🎞️ Optimistic Rollup — Issue No. 69
/📰News
Earlier this month, during the Devcon conference, the folks at Plasma Group teamed up with the developers of the Uniswap Exchange to run a demonstration they called the "Unipig Exchange". The facetiously named demo featured a version of Uniswap's smart contract based decentralized exchange running on top of a layer 2 network built with so-called Optimistic Rollups. Over the course of the event, the exchange processed 2,500 transactions as users traded valueless Unicorn tokens for equally valueless Pig tokens. Link.What exactly is an Optimistic Rollup? It's a layer 2 scaling solution that is significantly simpler than others, such as Plasma or Lightning. To achieve this simplicity, it sacrifices on scalability, but could still enable 100x greater throughput compared to the base Ethereum network. Here's the compressed version how how it works: Optimistic Rollup relies on Aggegators to accumulate transactions from users. Anyone can become an aggregator by placing a deposit in a smart contract on the main Ethereum chain. Aggregators process user transactions, and return promises to include those transactions in "rollup blocks", which are published in a smart contract on the main chain. Anyone can challenge new rollup blocks if the Aggregator fails to include a transaction or posts an invalid one. This writeup by Plasma Group team member Karl Floersch is a comprehensive but approachable intro to the technology. Link.
The ideas that enable Optimistic Rollups have been floating around for years, but the most immediate inspiration for the design came from a September 2018 post on the Eth Research message boards by Vitalik Buterin. In the post, Vitalik laid out the idea for a so-called "ZK-Rollup" construction, which relies on a zero-knowledge cryptographic proof to ensure Aggregators aren't lying. The issue with this approach is that generating zero-knowledge proofs for smart contract state transitions is prohibitively computationally intensive, at least for now. By replacing the proof with a deposit and slashing system, Optimistic Rollup makes this scaling approach feasible with technology available today. Link.
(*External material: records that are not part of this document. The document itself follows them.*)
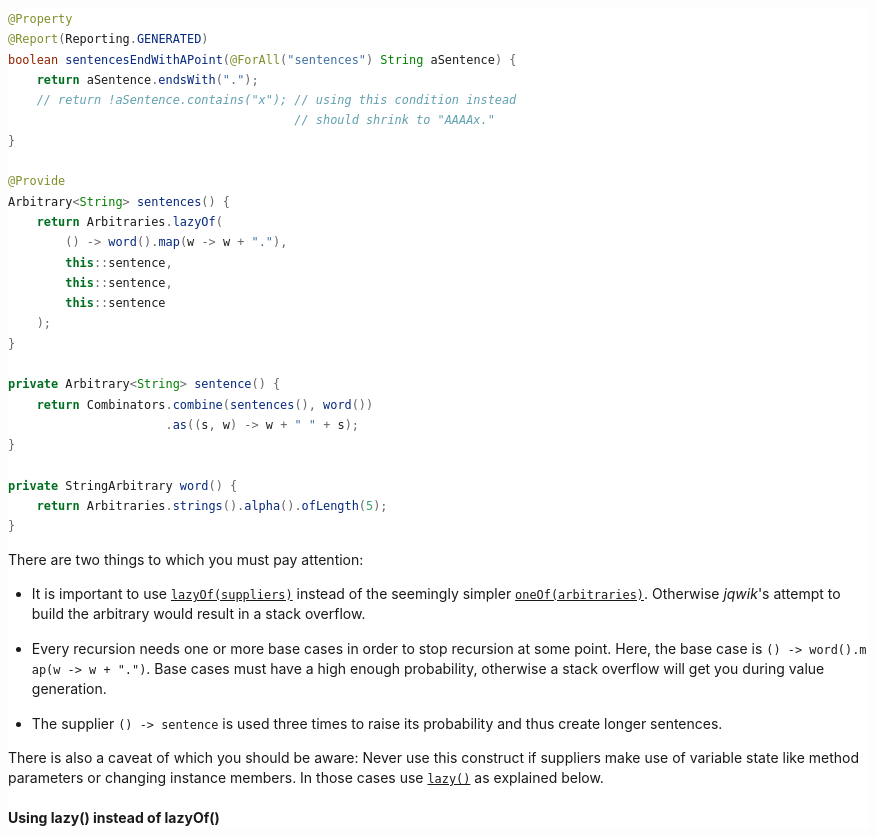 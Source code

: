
 ```java
@Property
@Report(Reporting.GENERATED)
boolean sentencesEndWithAPoint(@ForAll("sentences") String aSentence) {
	return aSentence.endsWith(".");
	// return !aSentence.contains("x"); // using this condition instead 
	                                    // should shrink to "AAAAx."
}

@Provide
Arbitrary<String> sentences() {
	return Arbitraries.lazyOf(
		() -> word().map(w -> w + "."),
		this::sentence,
		this::sentence,
		this::sentence
	);
}

private Arbitrary<String> sentence() {
	return Combinators.combine(sentences(), word())
					  .as((s, w) -> w + " " + s);
}

private StringArbitrary word() {
    return Arbitraries.strings().alpha().ofLength(5);
}
```

There are two things to which you must pay attention:

- It is important to use 
  [`lazyOf(suppliers)`](/docs/snapshot/javadoc/net/jqwik/api/Arbitraries.html#lazyOf(java.util.function.Supplier,java.util.function.Supplier...))
  instead of the seemingly simpler 
  [`oneOf(arbitraries)`](/docs/snapshot/javadoc/net/jqwik/api/Arbitraries.html#oneOf(net.jqwik.api.Arbitrary,net.jqwik.api.Arbitrary...)).
  Otherwise _jqwik_'s attempt to build the arbitrary would result in a stack overflow.

- Every recursion needs one or more base cases in order to stop recursion at some point.
  Here, the base case is `() -> word().map(w -> w + ".")`.
  Base cases must have a high enough probability,
  otherwise a stack overflow will get you during value generation.

- The supplier `() -> sentence` is used three times to raise its probability
  and thus create longer sentences.

There is also a caveat of which you should be aware:
Never use this construct if suppliers make use of variable state
like method parameters or changing instance members.
In those cases use [`lazy()`](#using-lazy-instead-of-lazyof) as explained below.

#### Using lazy() instead of lazyOf()
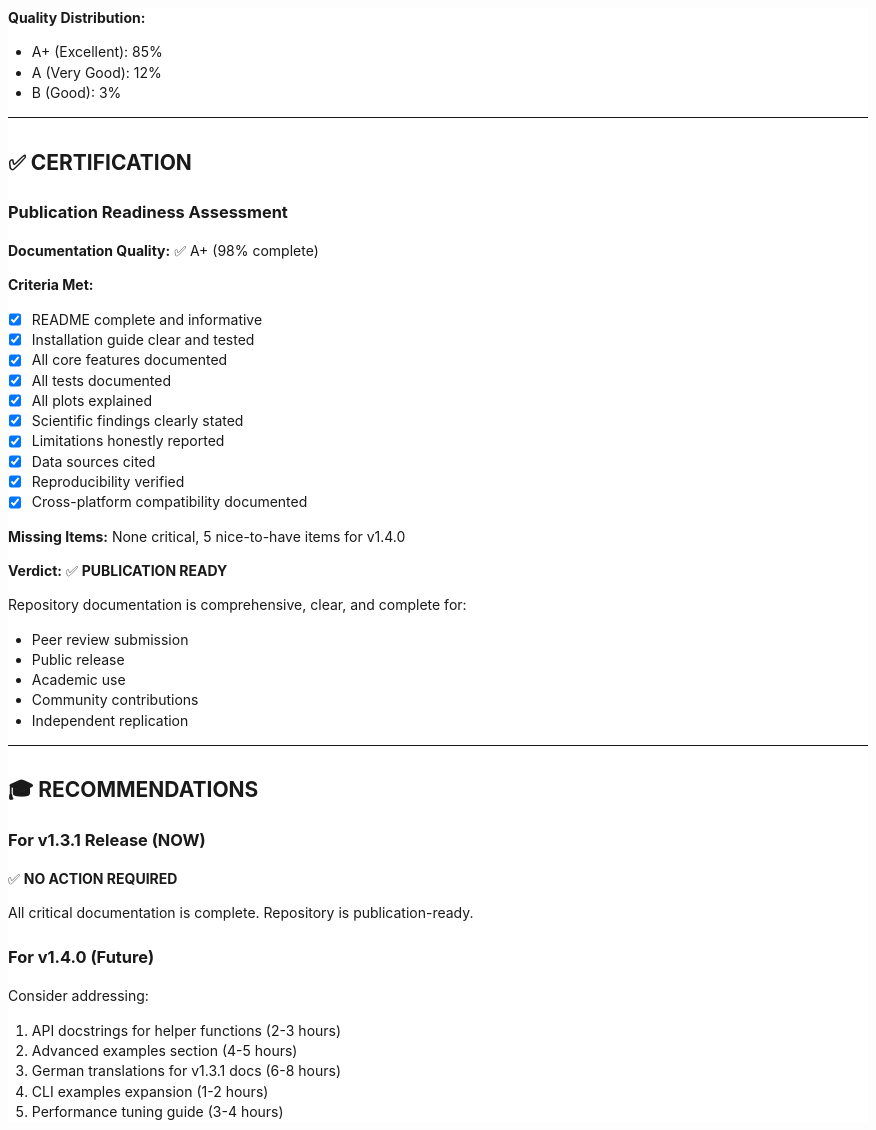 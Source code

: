 **Quality Distribution:**
- A+ (Excellent): 85%
- A (Very Good): 12%
- B (Good): 3%

---

## ✅ CERTIFICATION

### Publication Readiness Assessment

**Documentation Quality:** ✅ A+ (98% complete)

**Criteria Met:**
- [x] README complete and informative
- [x] Installation guide clear and tested
- [x] All core features documented
- [x] All tests documented
- [x] All plots explained
- [x] Scientific findings clearly stated
- [x] Limitations honestly reported
- [x] Data sources cited
- [x] Reproducibility verified
- [x] Cross-platform compatibility documented

**Missing Items:** None critical, 5 nice-to-have items for v1.4.0

**Verdict:** ✅ **PUBLICATION READY**

Repository documentation is comprehensive, clear, and complete for:
- Peer review submission
- Public release
- Academic use
- Community contributions
- Independent replication

---

## 🎓 RECOMMENDATIONS

### For v1.3.1 Release (NOW)
✅ **NO ACTION REQUIRED**

All critical documentation is complete. Repository is publication-ready.

### For v1.4.0 (Future)
Consider addressing:
1. API docstrings for helper functions (2-3 hours)
2. Advanced examples section (4-5 hours)
3. German translations for v1.3.1 docs (6-8 hours)
4. CLI examples expansion (1-2 hours)
5. Performance tuning guide (3-4 hours)
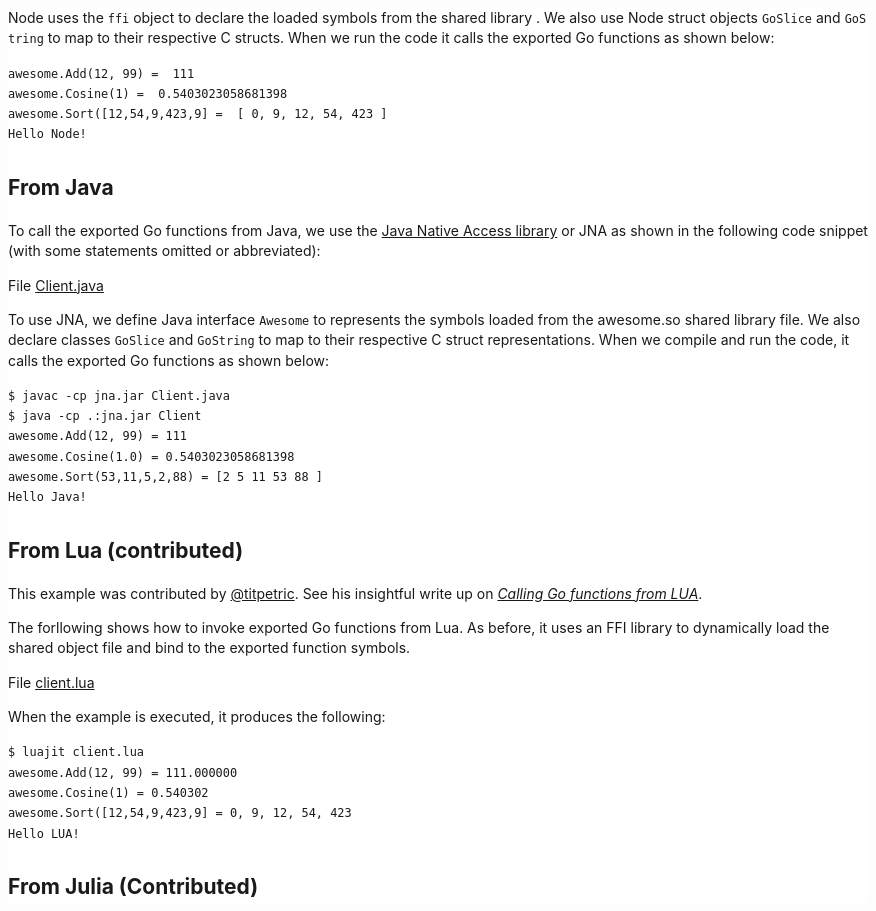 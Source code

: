 Node uses the `ffi` object to declare the loaded symbols from the shared library . We also use Node struct objects `GoSlice` and `GoString` to map to their respective C structs. When we run the code it calls the exported Go functions as shown below:

```shell
awesome.Add(12, 99) =  111
awesome.Cosine(1) =  0.5403023058681398
awesome.Sort([12,54,9,423,9] =  [ 0, 9, 12, 54, 423 ]
Hello Node!
```

## From Java

To call the exported Go functions from Java, we use the [Java Native Access library](https://github.com/java-native-access/jna) or JNA as shown in the following code snippet (with some statements omitted or abbreviated):

File [Client.java](./Client.java)

To use JNA, we define Java interface `Awesome` to represents the symbols loaded from the awesome.so shared library file. We also declare classes `GoSlice` and `GoString` to map to their respective C struct representations. When we compile and run the code, it calls the exported Go functions as shown below:

```shell
$ javac -cp jna.jar Client.java
$ java -cp .:jna.jar Client
awesome.Add(12, 99) = 111
awesome.Cosine(1.0) = 0.5403023058681398
awesome.Sort(53,11,5,2,88) = [2 5 11 53 88 ]
Hello Java!
```

## From Lua (contributed)

This example was contributed by [@titpetric](https://github.com/titpetric). See his insightful write up on [*Calling Go functions from LUA*](https://scene-si.org/2017/03/13/calling-go-functions-from-lua/).

The forllowing shows how to invoke exported Go functions from Lua. As before, it uses an FFI library to dynamically load the shared object file and bind to the exported function symbols.

File [client.lua](./client.lua)

When the example is executed, it produces the following:

```
$ luajit client.lua
awesome.Add(12, 99) = 111.000000
awesome.Cosine(1) = 0.540302
awesome.Sort([12,54,9,423,9] = 0, 9, 12, 54, 423
Hello LUA!
```

## From Julia (Contributed)
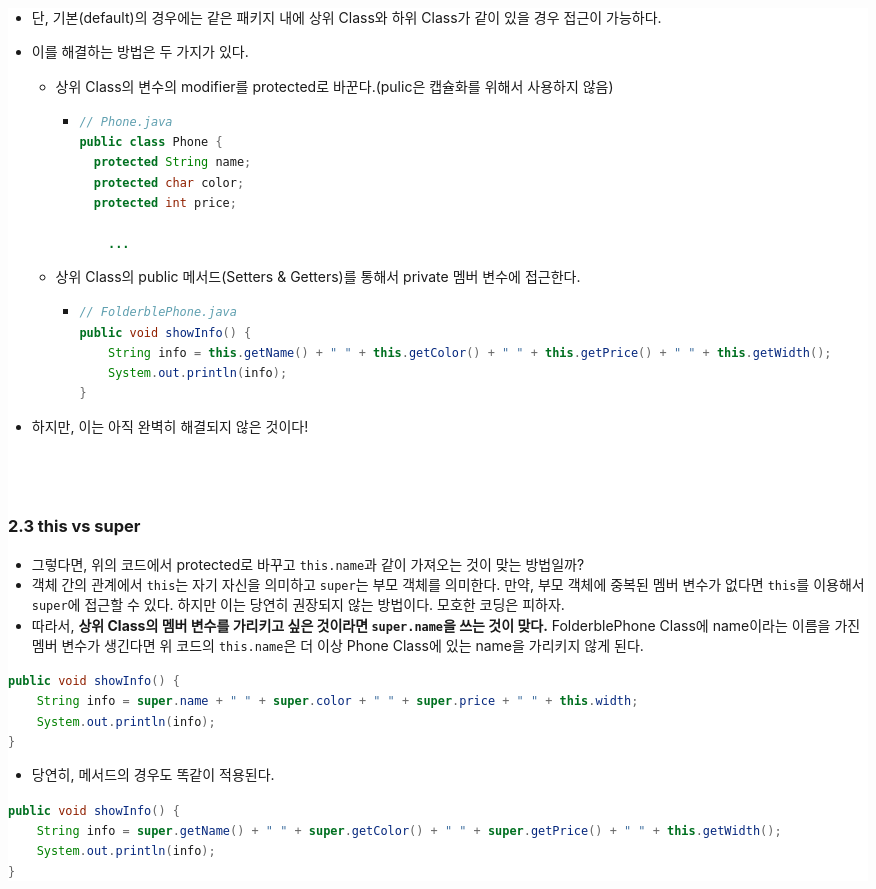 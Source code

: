   + 단, 기본(default)의 경우에는 같은 패키지 내에 상위 Class와 하위 Class가 같이 있을 경우 접근이 가능하다.

+ 이를 해결하는 방법은 두 가지가 있다.

  + 상위 Class의 변수의 modifier를 protected로 바꾼다.(pulic은 캡슐화를 위해서 사용하지 않음)

    + ```java
      // Phone.java
      public class Phone {
      	protected String name;
      	protected char color;
      	protected int price;
          
          ...
      ```

  + 상위 Class의 public 메서드(Setters & Getters)를 통해서 private 멤버 변수에 접근한다.

    + ```java
      // FolderblePhone.java
      public void showInfo() {
          String info = this.getName() + " " + this.getColor() + " " + this.getPrice() + " " + this.getWidth();
          System.out.println(info);
      }
      ```

+ 하지만, 이는 아직 완벽히 해결되지 않은 것이다!

<br/>

<br/>

### 2.3 this vs super

+ 그렇다면, 위의 코드에서 protected로 바꾸고 `this.name`과 같이 가져오는 것이 맞는 방법일까?
+ 객체 간의 관계에서 `this`는 자기 자신을 의미하고 `super`는 부모 객체를 의미한다. 만약, 부모 객체에 중복된 멤버 변수가 없다면 `this`를 이용해서 `super`에 접근할 수 있다. 하지만 이는 당연히 권장되지 않는 방법이다. 모호한 코딩은 피하자.
+ 따라서, **상위 Class의 멤버 변수를 가리키고 싶은 것이라면 `super.name`을 쓰는 것이 맞다.** FolderblePhone Class에 name이라는 이름을 가진 멤버 변수가 생긴다면 위 코드의 `this.name`은 더 이상 Phone Class에 있는 name을 가리키지 않게 된다.

```java
public void showInfo() {
    String info = super.name + " " + super.color + " " + super.price + " " + this.width;
    System.out.println(info);
}
```

+ 당연히, 메서드의 경우도 똑같이 적용된다.

```java
public void showInfo() {
    String info = super.getName() + " " + super.getColor() + " " + super.getPrice() + " " + this.getWidth();
    System.out.println(info);
}
```
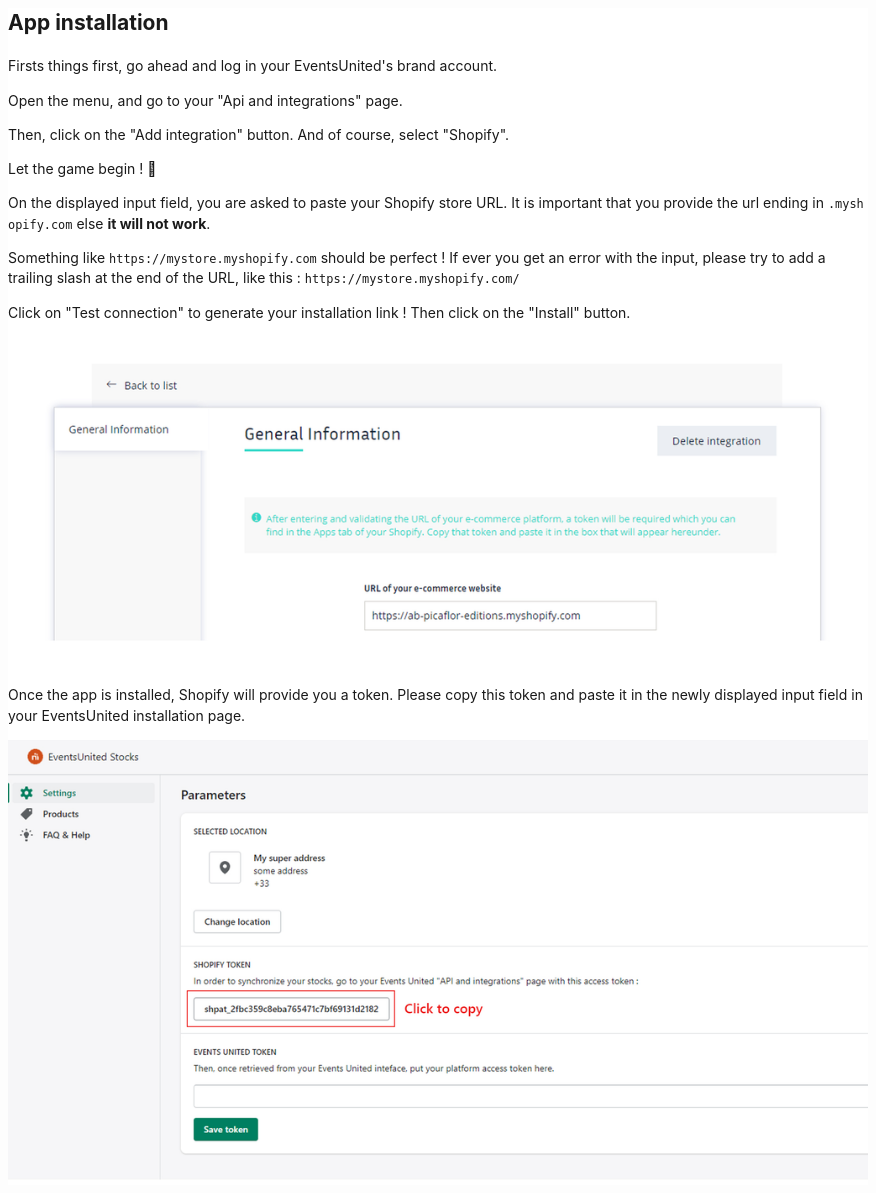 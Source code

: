 ## App installation

Firsts things first, go ahead and log in your EventsUnited's brand account.

Open the menu, and go to your "Api and integrations" page. 

Then, click on the "Add integration" button. And of course, select "Shopify".

Let the game begin ! 🚀

On the displayed input field, you are asked to paste your Shopify store URL. It is important that you provide the url ending in `.myshopify.com` else **it will not work**. 

Something like `https://mystore.myshopify.com` should be perfect ! If ever you get an error with the input, please try to add a trailing slash at the end of the URL, like this : `https://mystore.myshopify.com/`

Click on "Test connection" to generate your installation link ! Then click on the "Install" button.

![Install](../images/00_app_installation@1920x.jpg)

Once the app is installed, Shopify will provide you a token. Please copy this token and paste it in the newly displayed input field in your EventsUnited installation page.

![Shopify token](../images/01_app_installation_shopify_token@1920x.jpg)
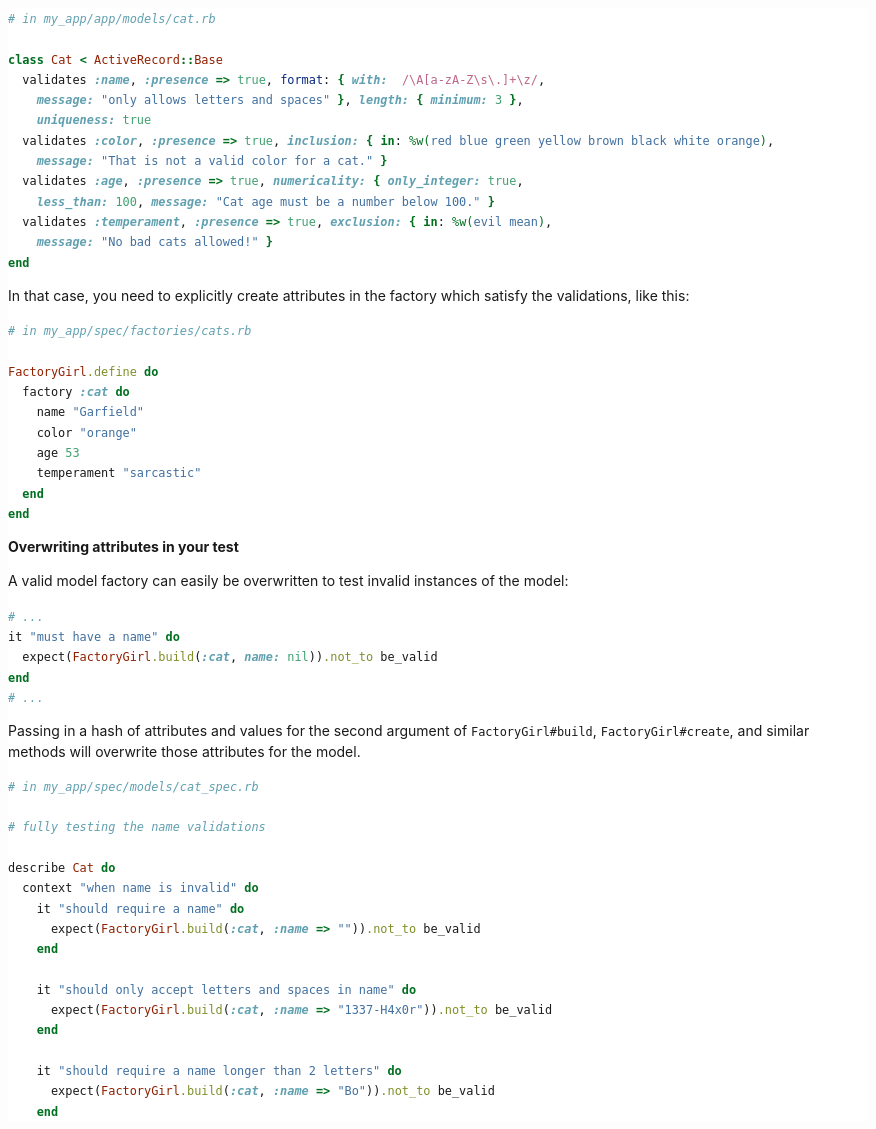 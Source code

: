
 ```ruby
# in my_app/app/models/cat.rb

class Cat < ActiveRecord::Base
  validates :name, :presence => true, format: { with:  /\A[a-zA-Z\s\.]+\z/,
    message: "only allows letters and spaces" }, length: { minimum: 3 },
    uniqueness: true
  validates :color, :presence => true, inclusion: { in: %w(red blue green yellow brown black white orange),
    message: "That is not a valid color for a cat." }
  validates :age, :presence => true, numericality: { only_integer: true,
    less_than: 100, message: "Cat age must be a number below 100." }
  validates :temperament, :presence => true, exclusion: { in: %w(evil mean),
    message: "No bad cats allowed!" }
end
```

In that case, you need to explicitly create attributes in the factory
which satisfy the validations, like this:

```ruby
# in my_app/spec/factories/cats.rb

FactoryGirl.define do
  factory :cat do
    name "Garfield"
    color "orange"
    age 53
    temperament "sarcastic"
  end
end
```

**Overwriting attributes in your test**

A valid model factory can easily be overwritten to test invalid
instances of the model:

```ruby
# ...
it "must have a name" do
  expect(FactoryGirl.build(:cat, name: nil)).not_to be_valid
end
# ...
```

Passing in a hash of attributes and values for the second argument of
`FactoryGirl#build`, `FactoryGirl#create`, and similar methods will
overwrite those attributes for the model.

```ruby
# in my_app/spec/models/cat_spec.rb

# fully testing the name validations

describe Cat do
  context "when name is invalid" do
    it "should require a name" do
      expect(FactoryGirl.build(:cat, :name => "")).not_to be_valid
    end

    it "should only accept letters and spaces in name" do
      expect(FactoryGirl.build(:cat, :name => "1337-H4x0r")).not_to be_valid
    end

    it "should require a name longer than 2 letters" do
      expect(FactoryGirl.build(:cat, :name => "Bo")).not_to be_valid
    end
```

[factories-bad]: https://semaphoreapp.com/blog/2014/01/14/rails-testing-antipatterns-fixtures-and-factories.html
[f-girl-is-top]: https://www.ruby-toolbox.com/categories/rails_fixture_replacement
[rspec-setup]: rspec-and-rails-setup.md
[faker-docs]: http://rubydoc.info/github/stympy/faker/master/frames
[passing-block]: https://github.com/thoughtbot/factory_girl/blob/master/GETTING_STARTED.md#lazy-attributes
[seqs]: https://github.com/thoughtbot/factory_girl/blob/master/GETTING_STARTED.md#sequences
[mult-records]: https://github.com/thoughtbot/factory_girl/blob/master/GETTING_STARTED.md#building-or-creating-multiple-records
Just two weeks ago, in issue number 67 of this newsletter, I wrote about the limitations of layer 2, on both Bitcoin and Ethereum. In that same edition, I linked to a post by Vitalik Buterin discussing hybrid layer 2 solutions, which mentioned ZK-Rollup and Optimistic Rollup. In that newsletter, I wrote:
Part of the reason Lightning is complex is because Bitcoin is simple. At the base layer, Bitcoin lacks the expressivity that might make layer 2 solutions easier to build. Yet even on Ethereum, which has rich statefulness and Turing complete smart contracts, successful layer 2 solutions have been elusive. These things are hard to build.
Having now seen a demo of Optimistic Rollup (ORU) in the wild, and having learned much more about how it works this week, I may have to eat my words. A workable layer 2 solution may be coming to Ethereum sooner than we think. Here's why.
First, Optimistic Rollup is (relatively) simple. I was able to understand how ORU works quickly. After a few articles and a good Twitter thread or two, I've mostly gotten my head around them. That's a stark contrast to many other proposed layer 2 systems, which are overwhelmingly complex. Things that are hard to understand are also hard to build.
Second, everything needed to make Optimistic Rollups work exists today. There's no handwaving away problems with future technical breakthroughs, like "once we figure out how to solve this intractable routing problem", or "once we make zero knowledge proofs efficient for arbitrary state transitions". This, too, differentiates ORU from virtually all other layer 2 solutions.
I'm not saying ORU is a silver bullet. It's not. Thats part of why it just might work. By accepting an upper limit of hundreds of transactions per second, instead of hundreds of thousands, Optimistic Rollup trades complexity for feasibility. The programability and statefulness of Ethereum's base layer makes this possible.
It would not surprise me if we saw the mainnet launch of an Optimistic Rollup chain on Ethereum sometime in 2020. This could take the pressure off of the chain, which has been operating at near capacity for some time, and also enable "lower value" use cases like micro transactions and small games. A few hundred transactions per second won't enable global domination. Still, it would represent a huge improvement. For the first time in long time, Optimistic Rollup has me, well....optimistic about layer 2.